Les commis de bureaux, vrais moulins épistolaires, en ont généralisé l'usage. Le nez de tel d'entre eux, sur lequel elles restent en permanence, semble avoir une gravité judicieuse. Un chef double ses yeux pour pouvoir lire des monceaux de paperasses. Il veut, à l'aide de ce signe distinctif, paraître infatigable comme le laborieux Hercule, et ce n'est ordinairement qu'un perroquet diplomatique.
Il ne s'agit pas ici de critiquer les commis de bureaux, mais d'indiquer la source d'un usage, l’exagération d'une mode et la vanité de ses sectateurs. Sur vingt personnes qui passent dans la rue dix ont des besicles.
L'usage des binocles dispose à la chicane : voyez ce vieux payeur de rentes, un contrat jauni de vétusté à la main ; ses lunettes grossissent les lettres presque autant que le télescope d'Herschel grossit les planètes ; néanmoins il repasse chaque mot, chaque phrase, il compte les points et les virgules ; et souvent le terme le plus clair lui paraît obscur ; il manie ce papier avec une sorte d'inquiétude, il le pèse, pour ainsi dire, comme s'il craignait d'y sentir le poids d'un zéro de plus ; en un mot il le visite, il le touche, il l'interroge avec l'application d'esprit d'un aveugle qui palpe, étudie et vérifie sous ses doigts une pièce de monnaie effacée.
Que je me méfie du jugement-de ce fin connaisseur qui, les besicles sur le nez, visite un tableau de Rubens ou de Van Dyck ! Il voit tout de près, et il ne voit rien : et cependant il prononce.

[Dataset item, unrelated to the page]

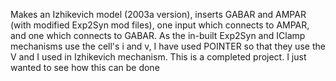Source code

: Makes an Izhikevich model (2003a version), inserts GABAR and AMPAR (with modified Exp2Syn mod files),
one input which connects to AMPAR, and one which connects to GABAR.
As the in-built Exp2Syn and IClamp mechanisms use the cell's i and v, I have used POINTER so that they use the V and I used in Izhikevich mechanism.
This is a completed project. I just wanted to see how this can be done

Toute l'illusion, toute la magie de tel de ces sublimes tableaux est dans la distance que le pinceau de l'artiste a fixée au spectateur intelligent pour l'examiner.
Mais les porteurs de binocles trouvent dans leur usage un avantage inestimable : au travers de ce prisme enchanteur, ils voient toutes les femmes jolies et plus jolies que des miniatures : quelle adorable illusion! Les binocles adoucissent les traits trop grossiers ; ils rajeunissent la coquette surannée qui vieillit sans pouvoir faire autrement ; en un mot ils donnent à ceux de l'adolescente cette suavité, cette grâce virginale qui donnent l'idée de là céleste beauté des anges ; cependant quelque délicieuse jouissance que procurent ces bienheureuses lunettes aux amateurs, je n'en dirai pas moins avec le bon La Fontaine : « Il n'est rien tel pour bien voir que l'œil de l’amant. »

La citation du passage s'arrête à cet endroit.